Ya tenemos la primera encuesta del CIS con intención de voto. Tiene un valor muy limitado por dos razones: porque fue hecha sin tener en cuenta la coalición de Podemos e Izquierda Unida y porque el propio CIS demostró en su último barómetro que esto ya no es lo que era. Antes la campaña electoral tenía muy poca relevancia en la intención final de voto, y en diciembre decidió nada menos que el 36 %, y un 80 % de los votantes de los nuevos partidos lo decidieron en los últimos días. O sea que el venerable Centro de Investigaciones Sociológicas hizo un esfuerzo grande, pero de discutible utilidad para orientar a la opinión pública y para influir en la estrategia de los partidos políticos.
A pesar de estas limitaciones, la encuesta deja alguna señal orientativa sobre el estado político del país. La primera, la magnífica resistencia de Ciudadanos ante los acosos de la derecha para identificar a este partido con el PSOE y presentarlo como su brazo armado. Dolores de Cospedal llegó a decir que «votar Ciudadanos es votar PSOE» y no hay día que algún dirigente popular no recuerde que Rivera ha sido el único que votó la investidura de Pedro Sánchez. Por el momento no ha funcionado, resultó una campaña estéril y el PP no ha recuperado ni un solo voto de los que Albert Rivera le arrebató el 20 de diciembre.
Segunda señal, este país sigue siendo mayoritariamente de izquierdas. Los partidos de esa ideología, desde el moderado PSOE a los más radicales de ámbito estatal o los independentistas, suman más intención de voto que los partidos que consideramos conservadores. Si algún día consiguen tener un partido emblemático como la derecha tiene al PP, ocuparán el poder. Y, como muchos de esos partidos pretenden la ruptura con el actual orden constitucional, se constituyen en un factor de inquietante incertidumbre a largo plazo. Esa es una de las singularidades españolas frente a la estabilidad y solidez de los sistemas del resto de la Unión Europea.
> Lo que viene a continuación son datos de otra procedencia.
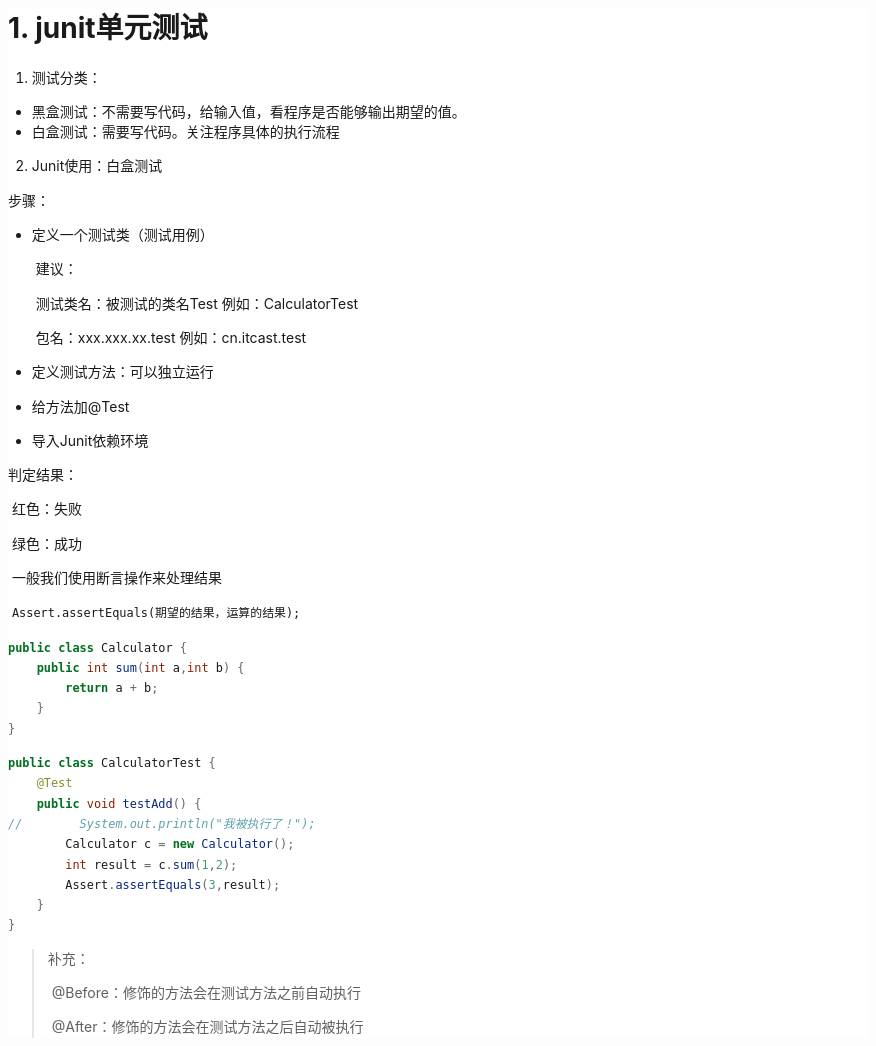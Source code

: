 # 1. junit单元测试

1.  测试分类：
   - 黑盒测试：不需要写代码，给输入值，看程序是否能够输出期望的值。
   - 白盒测试：需要写代码。关注程序具体的执行流程

2.  Junit使用：白盒测试

   步骤：

   - 定义一个测试类（测试用例）

     ​	建议：

     ​	测试类名：被测试的类名Test        例如：CalculatorTest

     ​	包名：xxx.xxx.xx.test                     例如：cn.itcast.test

   - 定义测试方法：可以独立运行
   - 给方法加@Test
   - 导入Junit依赖环境

   判定结果：

   ​	红色：失败

   ​	绿色：成功

   ​	一般我们使用断言操作来处理结果

   ​		`Assert.assertEquals(期望的结果，运算的结果);`

```java 
public class Calculator {
    public int sum(int a,int b) {
        return a + b;
    }
}
```

```java 
public class CalculatorTest {
    @Test
    public void testAdd() {
//        System.out.println("我被执行了！");
        Calculator c = new Calculator();
        int result = c.sum(1,2);
        Assert.assertEquals(3,result);
    }
}
```

> 补充：
>
> ​	@Before：修饰的方法会在测试方法之前自动执行
>
> ​	@After：修饰的方法会在测试方法之后自动被执行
Y la tercera, que la orina del enfermo no tiene buena pinta. Por mucho que cambie el voto, sigue el mismo cuadro que llevó a la repetición de elecciones: nadie se acerca a la mayoría suficiente para gobernar y continúa sin haber ambiente de pacto. Durante los últimos días quedó claro que el PSOE nunca pactará con el PP ni lo dejará gobernar por mucho que lo pida Felipe González; que el PP no dejará gobernar a Pedro Sánchez, salvo imprevisible milagro; que Albert Rivera no va a conseguir la cabeza de Rajoy; y que a Pedro Sánchez no le permitirán ser vicepresidente con Pablo Iglesias, y así sucesivamente. Señores, o cambian mucho las cosas y las personas, o en junio acabaremos como en diciembre. Háganse a la idea.